Malawi’s Constitutional Court will on Monday’s hand down a ruling on the contested presidential election narrowly won by President Peter Mutharika.

Alleging rigging, the main opposition leader Lazarus Chakwera of the Malawi Congress Party (MCP), petitioned the court claiming he was robbed of victory at the May 21 vote.

He asked the court to annul the results.

His legal challenge was supported by another opposition party the United Transformation Movement (UTM).

Mutharika secured his second term in office with just 38.5 percent of the ballots cast, and 159,000 votes more than his closest rival Chakwera.

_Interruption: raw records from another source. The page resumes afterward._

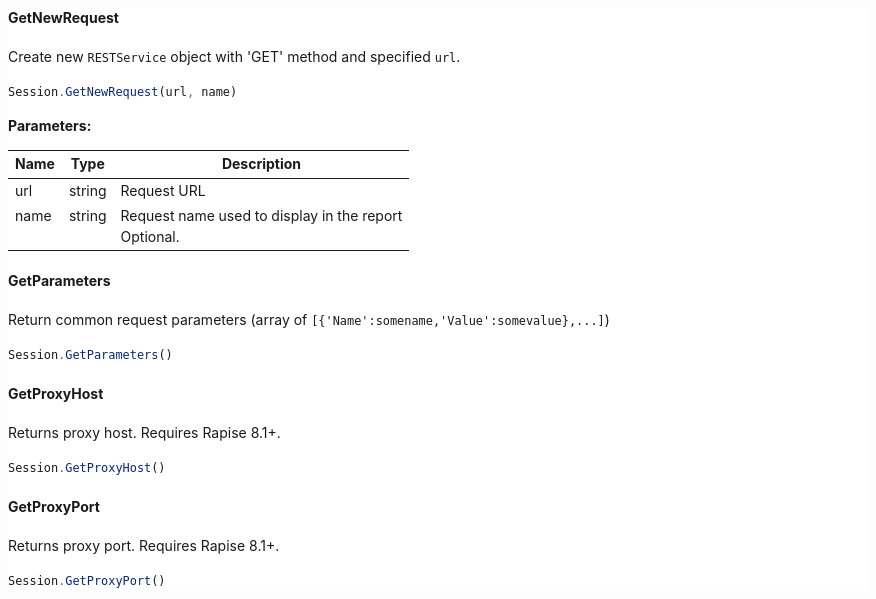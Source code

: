 

<a name="see.also.session.getcredential"></a>

<a name="GetNewRequest"></a>    
#### GetNewRequest

Create new `RESTService` object with 'GET' method and specified `url`.

```javascript
Session.GetNewRequest(url, name)
```


**Parameters:**

|  **Name** | **Type** | **Description** |
| ---------- | -------- | --------------- |
| url | string |  Request URL |
| name | string |  Request name used to display in the report<br>Optional. |





<a name="see.also.session.getnewrequest"></a>

<a name="GetParameters"></a>    
#### GetParameters

Return common request parameters (array of `[{'Name':somename,'Value':somevalue},...]`)

```javascript
Session.GetParameters()
```





<a name="see.also.session.getparameters"></a>

<a name="GetProxyHost"></a>    
#### GetProxyHost

Returns proxy host. Requires Rapise 8.1+.

```javascript
Session.GetProxyHost()
```





<a name="see.also.session.getproxyhost"></a>

<a name="GetProxyPort"></a>    
#### GetProxyPort

Returns proxy port. Requires Rapise 8.1+.

```javascript
Session.GetProxyPort()
```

That victory unleashed nationwide demonstrations demanding the sacking of the electoral commission chief and a marathon court case.

For close to six months, the court sat in Lilongwe hearing evidence from more than a dozen witnesses.

But the case was marred by allegations of attempts to bribe judges hearing the legal challenge.

A prominent businessman and banker was last week briefly arrested allegedly trying to bribe the judges.

A notice from the court said the ruling will be delivered on February 3 at nine am (0700 GMT) in the capital Lilongwe.

Presidential election results have never been challenged in court in the aid-dependent country since independence from Britain in 1964.

Experts say if the judges uphold the fraud allegations, fresh polls could be called.